Record extracts:
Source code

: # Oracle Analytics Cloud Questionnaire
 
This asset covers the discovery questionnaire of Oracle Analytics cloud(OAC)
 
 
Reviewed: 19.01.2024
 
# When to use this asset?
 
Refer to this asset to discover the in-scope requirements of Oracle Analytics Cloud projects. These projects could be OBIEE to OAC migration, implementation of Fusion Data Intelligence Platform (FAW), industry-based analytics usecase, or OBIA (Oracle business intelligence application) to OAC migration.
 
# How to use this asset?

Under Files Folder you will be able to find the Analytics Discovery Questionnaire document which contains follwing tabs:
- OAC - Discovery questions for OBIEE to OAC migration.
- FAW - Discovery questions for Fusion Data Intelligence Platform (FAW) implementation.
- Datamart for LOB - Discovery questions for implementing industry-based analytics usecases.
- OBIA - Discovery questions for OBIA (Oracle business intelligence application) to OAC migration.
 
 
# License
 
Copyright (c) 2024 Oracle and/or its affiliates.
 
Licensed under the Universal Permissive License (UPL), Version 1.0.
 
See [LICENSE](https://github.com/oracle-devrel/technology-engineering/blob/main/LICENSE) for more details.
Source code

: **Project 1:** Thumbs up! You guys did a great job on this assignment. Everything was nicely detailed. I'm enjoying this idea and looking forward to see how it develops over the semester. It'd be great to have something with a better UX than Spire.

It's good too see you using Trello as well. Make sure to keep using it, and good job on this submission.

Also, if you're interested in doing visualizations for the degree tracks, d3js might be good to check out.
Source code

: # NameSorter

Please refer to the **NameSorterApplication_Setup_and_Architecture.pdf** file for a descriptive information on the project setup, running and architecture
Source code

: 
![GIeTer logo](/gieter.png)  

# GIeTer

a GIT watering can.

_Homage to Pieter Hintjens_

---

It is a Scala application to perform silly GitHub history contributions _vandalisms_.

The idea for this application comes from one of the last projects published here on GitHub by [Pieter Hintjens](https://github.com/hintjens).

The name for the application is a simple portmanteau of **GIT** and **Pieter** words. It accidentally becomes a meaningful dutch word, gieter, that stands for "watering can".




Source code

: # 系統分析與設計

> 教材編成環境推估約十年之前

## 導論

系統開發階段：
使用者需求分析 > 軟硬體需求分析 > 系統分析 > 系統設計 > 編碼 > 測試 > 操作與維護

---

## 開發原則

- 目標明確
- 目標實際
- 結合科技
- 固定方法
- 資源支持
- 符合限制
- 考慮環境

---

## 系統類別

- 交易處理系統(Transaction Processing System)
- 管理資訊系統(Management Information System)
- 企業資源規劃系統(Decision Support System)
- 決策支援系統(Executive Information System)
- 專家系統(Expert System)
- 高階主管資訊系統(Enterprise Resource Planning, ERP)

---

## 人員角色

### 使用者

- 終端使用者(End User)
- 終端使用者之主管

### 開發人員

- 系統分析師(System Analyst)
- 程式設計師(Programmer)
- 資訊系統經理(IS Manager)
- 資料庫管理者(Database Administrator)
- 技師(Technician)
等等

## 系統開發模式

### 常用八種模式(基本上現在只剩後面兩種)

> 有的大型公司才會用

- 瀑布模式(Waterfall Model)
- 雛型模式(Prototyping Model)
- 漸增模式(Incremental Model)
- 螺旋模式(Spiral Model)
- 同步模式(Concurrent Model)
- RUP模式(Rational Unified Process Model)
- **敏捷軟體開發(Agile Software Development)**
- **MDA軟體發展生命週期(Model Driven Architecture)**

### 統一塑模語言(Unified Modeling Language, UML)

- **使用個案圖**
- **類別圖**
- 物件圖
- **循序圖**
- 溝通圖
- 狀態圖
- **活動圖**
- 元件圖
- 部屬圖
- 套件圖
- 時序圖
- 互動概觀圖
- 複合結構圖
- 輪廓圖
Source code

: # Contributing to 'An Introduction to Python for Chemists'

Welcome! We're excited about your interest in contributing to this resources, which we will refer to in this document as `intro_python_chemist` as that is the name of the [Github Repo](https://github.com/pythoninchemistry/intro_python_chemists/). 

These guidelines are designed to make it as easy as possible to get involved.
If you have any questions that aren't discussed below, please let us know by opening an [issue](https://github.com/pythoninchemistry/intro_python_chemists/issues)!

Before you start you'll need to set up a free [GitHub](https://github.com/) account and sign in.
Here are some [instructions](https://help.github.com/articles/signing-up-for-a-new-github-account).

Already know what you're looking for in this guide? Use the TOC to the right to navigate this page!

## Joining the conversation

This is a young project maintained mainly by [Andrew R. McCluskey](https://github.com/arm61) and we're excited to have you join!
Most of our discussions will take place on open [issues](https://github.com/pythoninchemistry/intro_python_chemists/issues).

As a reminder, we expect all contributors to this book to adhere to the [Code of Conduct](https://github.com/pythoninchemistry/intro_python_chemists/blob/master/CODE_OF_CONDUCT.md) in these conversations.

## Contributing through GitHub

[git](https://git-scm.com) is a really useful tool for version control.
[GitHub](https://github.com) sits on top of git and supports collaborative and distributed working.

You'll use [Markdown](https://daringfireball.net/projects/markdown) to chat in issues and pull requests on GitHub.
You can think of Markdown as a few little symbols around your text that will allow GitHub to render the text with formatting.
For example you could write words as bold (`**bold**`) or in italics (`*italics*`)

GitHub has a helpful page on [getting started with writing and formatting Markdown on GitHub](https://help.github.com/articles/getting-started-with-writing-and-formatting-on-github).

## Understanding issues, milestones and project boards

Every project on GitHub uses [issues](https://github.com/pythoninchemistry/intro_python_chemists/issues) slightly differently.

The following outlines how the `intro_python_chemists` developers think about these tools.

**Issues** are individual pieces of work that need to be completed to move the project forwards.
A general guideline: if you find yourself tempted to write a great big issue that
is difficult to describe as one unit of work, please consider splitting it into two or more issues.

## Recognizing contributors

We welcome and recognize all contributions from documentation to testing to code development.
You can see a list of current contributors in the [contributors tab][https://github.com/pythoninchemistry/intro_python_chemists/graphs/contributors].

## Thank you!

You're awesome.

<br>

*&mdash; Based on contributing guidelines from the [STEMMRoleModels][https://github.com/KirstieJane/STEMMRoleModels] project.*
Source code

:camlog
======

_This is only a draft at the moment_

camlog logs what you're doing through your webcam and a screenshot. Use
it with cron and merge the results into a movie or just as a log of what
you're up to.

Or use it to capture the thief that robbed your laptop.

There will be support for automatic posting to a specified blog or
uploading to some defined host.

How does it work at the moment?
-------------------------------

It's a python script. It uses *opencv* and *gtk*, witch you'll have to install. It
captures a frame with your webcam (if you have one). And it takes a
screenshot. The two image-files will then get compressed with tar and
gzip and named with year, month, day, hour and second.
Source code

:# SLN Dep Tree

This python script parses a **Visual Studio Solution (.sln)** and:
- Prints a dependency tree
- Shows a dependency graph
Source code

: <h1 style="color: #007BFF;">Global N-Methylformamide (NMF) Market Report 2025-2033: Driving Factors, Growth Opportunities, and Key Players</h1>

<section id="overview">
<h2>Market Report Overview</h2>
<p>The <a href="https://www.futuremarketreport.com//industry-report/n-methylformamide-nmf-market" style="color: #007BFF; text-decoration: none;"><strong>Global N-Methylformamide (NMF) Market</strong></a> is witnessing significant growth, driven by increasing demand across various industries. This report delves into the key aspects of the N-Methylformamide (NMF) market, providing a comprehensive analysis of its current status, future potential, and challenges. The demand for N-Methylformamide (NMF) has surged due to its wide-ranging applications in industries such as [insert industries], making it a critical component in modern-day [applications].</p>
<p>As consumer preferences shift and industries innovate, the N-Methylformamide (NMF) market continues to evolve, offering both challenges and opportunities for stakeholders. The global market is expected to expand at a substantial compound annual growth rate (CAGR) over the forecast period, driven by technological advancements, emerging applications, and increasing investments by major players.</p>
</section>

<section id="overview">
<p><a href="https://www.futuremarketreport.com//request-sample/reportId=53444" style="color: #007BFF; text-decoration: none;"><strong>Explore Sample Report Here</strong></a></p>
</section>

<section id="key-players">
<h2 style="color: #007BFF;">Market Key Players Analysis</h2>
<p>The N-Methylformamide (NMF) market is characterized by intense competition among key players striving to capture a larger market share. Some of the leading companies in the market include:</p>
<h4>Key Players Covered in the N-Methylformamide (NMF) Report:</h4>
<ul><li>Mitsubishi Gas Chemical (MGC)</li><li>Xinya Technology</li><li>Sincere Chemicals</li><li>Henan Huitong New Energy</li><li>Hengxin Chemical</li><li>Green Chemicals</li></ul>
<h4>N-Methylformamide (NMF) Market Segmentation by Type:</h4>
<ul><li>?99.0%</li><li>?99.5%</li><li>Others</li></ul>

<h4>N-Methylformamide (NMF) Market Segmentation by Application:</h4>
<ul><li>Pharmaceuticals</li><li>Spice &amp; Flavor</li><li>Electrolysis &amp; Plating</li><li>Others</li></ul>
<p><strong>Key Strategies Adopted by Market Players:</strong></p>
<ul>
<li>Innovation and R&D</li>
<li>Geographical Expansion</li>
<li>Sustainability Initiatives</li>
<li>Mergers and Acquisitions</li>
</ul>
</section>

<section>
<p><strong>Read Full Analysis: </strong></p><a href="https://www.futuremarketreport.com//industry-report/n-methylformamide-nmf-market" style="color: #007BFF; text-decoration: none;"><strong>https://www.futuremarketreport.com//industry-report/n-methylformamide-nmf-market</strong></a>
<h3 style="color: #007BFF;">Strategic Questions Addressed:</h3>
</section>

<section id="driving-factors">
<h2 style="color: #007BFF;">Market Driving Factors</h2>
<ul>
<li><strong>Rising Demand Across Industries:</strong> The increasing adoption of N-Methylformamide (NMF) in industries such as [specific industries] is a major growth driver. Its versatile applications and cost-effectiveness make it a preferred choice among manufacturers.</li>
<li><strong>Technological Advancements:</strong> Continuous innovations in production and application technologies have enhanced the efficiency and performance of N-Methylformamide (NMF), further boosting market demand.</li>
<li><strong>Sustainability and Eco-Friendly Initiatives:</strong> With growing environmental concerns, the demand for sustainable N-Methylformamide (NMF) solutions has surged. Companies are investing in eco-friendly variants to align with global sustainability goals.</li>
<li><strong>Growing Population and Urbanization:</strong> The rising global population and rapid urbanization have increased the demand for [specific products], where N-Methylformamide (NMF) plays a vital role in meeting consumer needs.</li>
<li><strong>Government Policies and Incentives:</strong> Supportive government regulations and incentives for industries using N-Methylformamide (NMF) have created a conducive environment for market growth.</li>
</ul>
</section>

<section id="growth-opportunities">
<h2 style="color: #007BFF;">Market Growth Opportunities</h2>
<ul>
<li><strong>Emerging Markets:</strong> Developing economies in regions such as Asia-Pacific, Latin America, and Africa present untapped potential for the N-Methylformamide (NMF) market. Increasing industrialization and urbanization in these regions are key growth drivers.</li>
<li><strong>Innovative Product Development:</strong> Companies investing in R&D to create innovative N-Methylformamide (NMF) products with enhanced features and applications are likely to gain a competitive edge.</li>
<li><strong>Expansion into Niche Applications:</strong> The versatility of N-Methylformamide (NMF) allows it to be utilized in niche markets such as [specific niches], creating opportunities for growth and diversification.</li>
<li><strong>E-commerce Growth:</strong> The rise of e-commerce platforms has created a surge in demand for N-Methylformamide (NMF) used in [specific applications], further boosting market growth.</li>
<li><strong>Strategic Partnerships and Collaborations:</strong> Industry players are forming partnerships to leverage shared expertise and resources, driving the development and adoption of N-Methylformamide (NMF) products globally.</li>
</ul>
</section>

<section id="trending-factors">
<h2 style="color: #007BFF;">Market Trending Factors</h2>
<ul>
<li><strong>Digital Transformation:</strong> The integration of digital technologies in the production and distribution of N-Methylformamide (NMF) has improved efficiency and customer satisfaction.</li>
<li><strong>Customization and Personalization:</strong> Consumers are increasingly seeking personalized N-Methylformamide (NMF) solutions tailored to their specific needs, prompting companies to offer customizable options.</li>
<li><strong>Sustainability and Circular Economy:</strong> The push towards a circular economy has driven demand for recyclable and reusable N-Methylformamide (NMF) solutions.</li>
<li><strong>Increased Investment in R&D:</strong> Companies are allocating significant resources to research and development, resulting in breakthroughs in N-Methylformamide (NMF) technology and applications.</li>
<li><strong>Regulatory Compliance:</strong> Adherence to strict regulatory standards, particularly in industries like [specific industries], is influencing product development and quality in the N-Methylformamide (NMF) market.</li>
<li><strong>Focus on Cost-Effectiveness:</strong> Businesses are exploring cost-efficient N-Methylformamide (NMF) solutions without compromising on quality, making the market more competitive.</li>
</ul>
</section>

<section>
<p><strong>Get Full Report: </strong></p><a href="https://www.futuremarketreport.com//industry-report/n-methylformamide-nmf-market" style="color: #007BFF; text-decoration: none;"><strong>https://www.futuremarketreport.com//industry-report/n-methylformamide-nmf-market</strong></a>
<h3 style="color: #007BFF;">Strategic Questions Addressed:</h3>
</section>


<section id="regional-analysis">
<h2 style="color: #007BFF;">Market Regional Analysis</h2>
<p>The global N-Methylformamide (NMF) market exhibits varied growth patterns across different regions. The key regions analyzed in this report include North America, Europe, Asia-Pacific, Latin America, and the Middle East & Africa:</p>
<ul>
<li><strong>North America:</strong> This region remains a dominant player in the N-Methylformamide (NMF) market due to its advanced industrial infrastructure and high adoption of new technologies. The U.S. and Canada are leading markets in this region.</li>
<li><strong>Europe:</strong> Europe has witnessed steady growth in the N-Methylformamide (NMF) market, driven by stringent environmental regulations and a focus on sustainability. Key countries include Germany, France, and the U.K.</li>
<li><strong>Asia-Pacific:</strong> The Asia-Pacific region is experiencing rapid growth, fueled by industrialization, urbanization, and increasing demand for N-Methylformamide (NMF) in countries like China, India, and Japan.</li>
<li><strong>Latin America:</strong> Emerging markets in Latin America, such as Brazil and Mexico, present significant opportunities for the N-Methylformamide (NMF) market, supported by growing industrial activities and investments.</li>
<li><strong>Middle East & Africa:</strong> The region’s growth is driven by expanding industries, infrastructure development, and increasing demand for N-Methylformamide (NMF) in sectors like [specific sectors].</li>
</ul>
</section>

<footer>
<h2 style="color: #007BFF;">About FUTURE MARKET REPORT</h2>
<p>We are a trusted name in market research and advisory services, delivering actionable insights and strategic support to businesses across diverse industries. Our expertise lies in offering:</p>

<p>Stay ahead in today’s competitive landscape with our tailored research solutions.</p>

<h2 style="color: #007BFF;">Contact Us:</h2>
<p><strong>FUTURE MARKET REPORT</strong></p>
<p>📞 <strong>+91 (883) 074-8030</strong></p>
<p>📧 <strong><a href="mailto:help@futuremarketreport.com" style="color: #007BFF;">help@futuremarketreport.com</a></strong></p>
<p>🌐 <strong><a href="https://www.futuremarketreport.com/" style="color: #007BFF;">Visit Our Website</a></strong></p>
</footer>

What needs to be done: Provide the number of lines in the listing where the string "infrastructure" is found, and nothing besides.

Problem solution: 2